*What you will do:* Scan the records below for lines with the word "when", then state how many you find and nothing else.
═══ Records provided
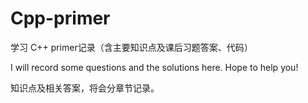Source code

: # Cpp-primer
学习 C++ primer记录（含主要知识点及课后习题答案、代码）

I will record some questions and the solutions here.
Hope to help you!

知识点及相关答案，将会分章节记录。
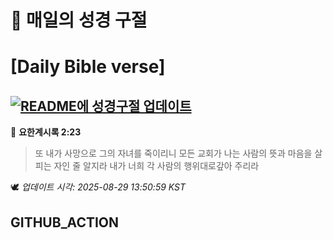 # 🙏 매일의 성경 구절
# [Daily Bible verse]
## [![README에 성경구절 업데이트](https://github.com/DONGSUKA/first_test/actions/workflows/update-readme-bible.yml/badge.svg)](https://github.com/DONGSUKA/first_test/actions/workflows/update-readme-bible.yml)
<!-- START_BIBLE_VERSE -->
📖 **요한계시록 2:23**
> 또 내가 사망으로 그의 자녀를 죽이리니 모든 교회가 나는 사람의 뜻과 마음을 살피는 자인 줄 알지라 내가 너희 각 사람의 행위대로갚아 주리라

🕊️ _업데이트 시각: 2025-08-29 13:50:59 KST_
  <!-- END_BIBLE_VERSE -->
## GITHUB_ACTION
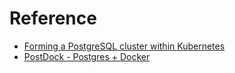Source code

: # Reference

- [Forming a PostgreSQL cluster within Kubernetes](https://hackernoon.com/postgresql-cluster-into-kubernetes-cluster-f353cde212de)
- [PostDock - Postgres + Docker](https://github.com/paunin/PostDock)
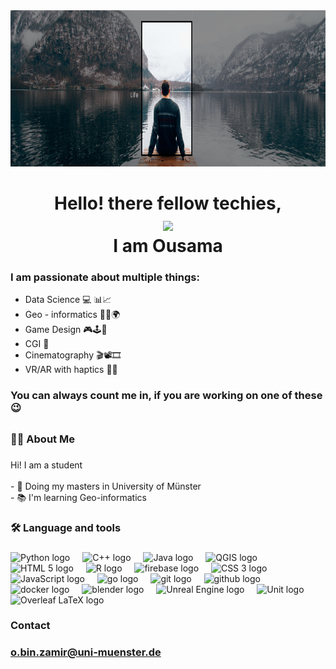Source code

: <div align="center">
  <img height="250" src="Img/Profile_photo.png"  />
</div>

##

<h1 align = "center" >Hello! there fellow techies, 
    <div align="center">
  <img height="150" src="https://media1.giphy.com/media/v1.Y2lkPTc5MGI3NjExaGUxb3FvdzdtMDBqYTh6anBjN2c1dTEzemZteWZhcmwwZGp0YTd6MyZlcD12MV9pbnRlcm5hbF9naWZfYnlfaWQmY3Q9cw/3ohhwMDyS6rv3sB8yI/giphy.gif"/>
</div>
    I am Ousama 
</h1>

###
### I am passionate about multiple things: 

- Data Science 💻 📊📈
- Geo - informatics 🌌🔭🌍
- Game Design 🎮🕹️👾
- CGI 🗿
- Cinematography 🎬📽️🎞️
- VR/AR with haptics 🥽🤯

### You can always count me in, if you are working on one of these 😉


<!-- <div align="center">
  <img height="150" src="https://media4.giphy.com/media/v1.Y2lkPTc5MGI3NjExeWtzdWhlb2N0dGUzMXl3cGR4cDdpeWx3aTZqazdpYmNueGtsY291NiZlcD12MV9pbnRlcm5hbF9naWZfYnlfaWQmY3Q9Zw/CuuSHzuc0O166MRfjt/giphy.gif"  />
</div> -->

###

<!-- <div align="center">
  <img src="https://img.shields.io/static/v1?message=LinkedIn&logo=linkedin&label=&color=0077B5&logoColor=white&labelColor=&style=for-the-badge" height="25" alt="linkedin logo"  />
  <img src="https://img.shields.io/static/v1?message=Youtube&logo=youtube&label=&color=FF0000&logoColor=white&labelColor=&style=for-the-badge" height="25" alt="youtube logo"  />
  <img src="https://img.shields.io/static/v1?message=Twitter&logo=twitter&label=&color=1DA1F2&logoColor=white&labelColor=&style=for-the-badge" height="25" alt="twitter logo"  />
</div> -->

##

<h3 align="left">👩‍💻  About Me</h3>

###

<p align="left">Hi! I am a student<br><br>
- 🔭 Doing my masters in University of Münster<br>
- 📚 I'm learning Geo-informatics<br>
<!-- - ⚡ I have --> </p>

###

<h3 align="left">🛠 Language and tools</h3>

###

<div align="left">
  <img src="https://img.icons8.com/?size=100&id=13441&format=png&color=000000" height="40" alt="Python logo"  />
  <img width="12" />
  <img src="https://img.icons8.com/?size=100&id=40669&format=png&color=000000" height="40" alt="C++ logo"  />
  <img width="12" />
  <img src="https://img.icons8.com/?size=100&id=2572&format=png&color=FFFFFF" height="40" alt="Java logo"  />
  <img width="12" />
  <img src="https://img.icons8.com/?size=100&id=zMahjgxLOqfv&format=png&color=FFFFFF" height="40" alt="QGIS logo"  />
  <img width="12" />
  <img src="https://img.icons8.com/?size=100&id=20909&format=png&color=000000" height="40" alt="HTML 5 logo"/>
  <img width="12" />
  <img src="https://img.icons8.com/?size=100&id=21227&format=png&color=000000" height="40" alt="R logo"  />
  <img width="12" />
  <img src="https://cdn.jsdelivr.net/gh/devicons/devicon/icons/firebase/firebase-plain-wordmark.svg" height="40" alt="firebase logo"  />
  <img width="12" />
  <img src="https://img.icons8.com/?size=100&id=21278&format=png&color=000000" height="40" alt="CSS 3 logo"  />
  <img width="12" />
  <img src="https://img.icons8.com/?size=100&id=108784&format=png&color=000000" height="40" alt="JavaScript logo"  />
  <img width="12" />
  <img src="https://cdn.jsdelivr.net/gh/devicons/devicon/icons/go/go-original-wordmark.svg" height="40" alt="go logo"  />
  <img width="12" />
  <img src="https://img.icons8.com/?size=100&id=20906&format=png&color=000000" height="40" alt="git logo"  />
  <img width="12" />
  <img src="https://img.icons8.com/?size=100&id=YSWCDCSF4H3N&format=png&color=FFFFFF" height="40" alt="github logo"  />
  <img width="12" />
  <img src="https://cdn.jsdelivr.net/gh/devicons/devicon/icons/docker/docker-plain-wordmark.svg" height="40" alt="docker logo"  />
  <img width="12" />
  <img src="https://img.icons8.com/?size=100&id=65231&format=png&color=000000" height="40" alt="blender logo"  />
  <img width="12" />
  <img src="https://img.icons8.com/?size=100&id=38240&format=png&color=FFFFFF" height="40" alt="Unreal Engine logo"  />
  <img width="12" />
  <img src="https://img.icons8.com/?size=100&id=39848&format=png&color=FFFFFF" height="40" alt="Unit logo"  />
  <img width="12" />
  <img src="https://images.ctfassets.net/nrgyaltdicpt/2OlBbaO7oEFSmTVpreHlkb/66a1b6eb1a10b372557ddbdd0e7099c7/ologo_square_colour_green_bg.png" height="40" alt="Overleaf LaTeX logo"  />
  <img width="12" />

<h3 align="left">Contact</h3>

### o.bin.zamir@uni-muenster.de 
  
</div>
<!--
###

<h3 align="left">🔥   My Stats :</h3>

###

<div align="center">
  <img src="https://streak-stats.demolab.com?user=maurodesouza&locale=en&mode=daily&theme=dark&hide_border=false&border_radius=5&order=3" height="220" alt="streak graph"  />
</div>

###
-->
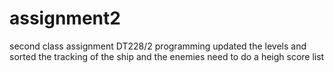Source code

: # assignment2
second class assignment DT228/2 programming
updated the levels and sorted the tracking of the ship and the enemies
need to do a heigh score list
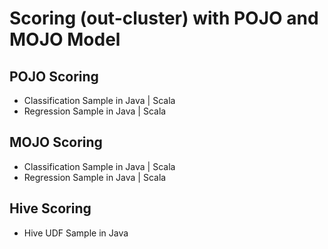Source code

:# Scoring (out-cluster) with POJO and MOJO Model #

## POJO Scoring ##

- Classification Sample in Java | Scala
- Regression Sample in Java | Scala

## MOJO Scoring ##
 - Classification Sample in Java | Scala
- Regression Sample in Java | Scala

## Hive Scoring ##
 - Hive UDF Sample in Java
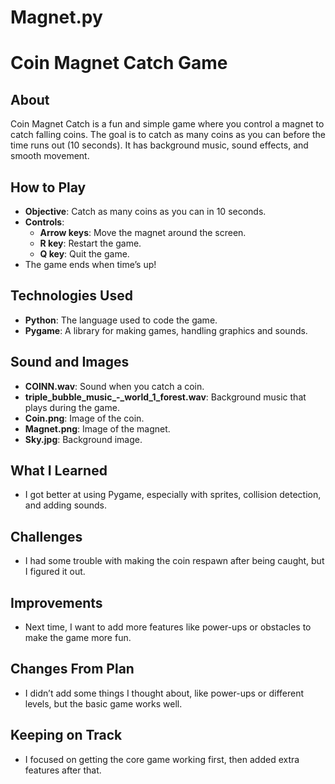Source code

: # Magnet.py

# Coin Magnet Catch Game

## About
Coin Magnet Catch is a fun and simple game where you control a magnet to catch falling coins. The goal is to catch as many coins as you can before the time runs out (10 seconds). It has background music, sound effects, and smooth movement.

## How to Play
- **Objective**: Catch as many coins as you can in 10 seconds.
- **Controls**:
  - **Arrow keys**: Move the magnet around the screen.
  - **R key**: Restart the game.
  - **Q key**: Quit the game.
- The game ends when time’s up!

## Technologies Used
- **Python**: The language used to code the game.
- **Pygame**: A library for making games, handling graphics and sounds.

## Sound and Images
- **COINN.wav**: Sound when you catch a coin.
- **triple_bubble_music_-_world_1_forest.wav**: Background music that plays during the game.
- **Coin.png**: Image of the coin.
- **Magnet.png**: Image of the magnet.
- **Sky.jpg**: Background image.

## What I Learned
- I got better at using Pygame, especially with sprites, collision detection, and adding sounds.

## Challenges
- I had some trouble with making the coin respawn after being caught, but I figured it out.

## Improvements
- Next time, I want to add more features like power-ups or obstacles to make the game more fun.

## Changes From Plan
- I didn’t add some things I thought about, like power-ups or different levels, but the basic game works well.

## Keeping on Track
- I focused on getting the core game working first, then added extra features after that.
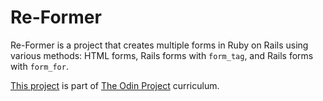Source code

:# Re-Former

Re-Former is a project that creates multiple forms in Ruby on Rails using various methods: HTML forms, Rails forms with `form_tag`, and Rails forms with `form_for`. 

[This project](https://www.theodinproject.com/courses/ruby-on-rails/lessons/forms?ref=lnav) is part of [The Odin Project](http://www.theodinproject.com) curriculum. 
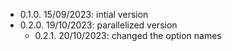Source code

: * 0.1.0. 15/09/2023: intial version
* 0.2.0. 19/10/2023: parallelized version 
    * 0.2.1. 20/10/2023: changed the option names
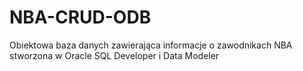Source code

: # NBA-CRUD-ODB
Obiektowa baza danych zawierająca informacje o zawodnikach NBA stworzona w Oracle SQL Developer i Data Modeler
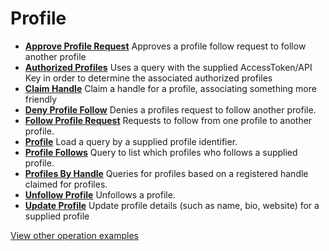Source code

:# Profile

- **[Approve Profile Request](/example-operations/profile/ApproveProfileRequest.graphql)**
  Approves a profile follow request to follow another profile
- **[Authorized Profiles](/example-operations/profile/AuthorizedProfiles.graphql)**
  Uses a query with the supplied AccessToken/API Key in order to determine the associated authorized profiles
- **[Claim Handle](/example-operations/profile/ClaimHandle.graphql)**
  Claim a handle for a profile, associating something more friendly
- **[Deny Profile Follow](/example-operations/profile/DenyProfileFollow.graphql)**
  Denies a profiles request to follow another profile.
- **[Follow Profile Request](/example-operations/profile/FollowProfileRequest.graphql)**
  Requests to follow from one profile to another profile.
- **[Profile](/example-operations/profile/Profile.graphql)**
  Load a query by a supplied profile identifier.
- **[Profile Follows](/example-operations/profile/ProfileFollows.graphql)**
  Query to list which profiles who follows a supplied profile.
- **[Profiles By Handle](/example-operations/profile/ProfilesByHandle.graphql)**
  Queries for profiles based on a registered handle claimed for profiles.
- **[Unfollow Profile](/example-operations/profile/UnfollowProfile.graphql)**
  Unfollows a profile.
- **[Update Profile](/example-operations/profile/UpdateProfile.graphql)**
  Update profile details (such as name, bio, website) for a supplied profile

[View other operation examples](/example-operations)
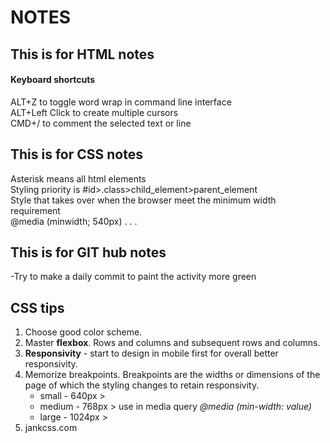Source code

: # NOTES

## This is for HTML notes

#### Keyboard shortcuts

ALT+Z to toggle word wrap in command line interface  
ALT+Left Click to create multiple cursors  
CMD+/ to comment the selected text or line  


## This is for CSS notes

Asterisk means all html elements  
Styling priority is #id>.class>child_element>parent_element  
Style that takes over when the browser meet the minimum width requirement  
@media (minwidth; 540px) . . .  

## This is for GIT hub notes

-Try to make a daily commit to paint the activity more green

## CSS tips

1. Choose good color scheme.  
2. Master **flexbox**. Rows and columns and subsequent rows and columns.  
3. **Responsivity** - start to design in mobile first for overall better responsivity.  
4. Memorize breakpoints. Breakpoints are the widths or dimensions of the page of which the styling  changes to retain responsivity.  
    - small - 640px     >
    - medium - 768px    > use in media query *@media (min-width: value)*
    - large - 1024px    >
5. jankcss.com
══════
*Solution:* 3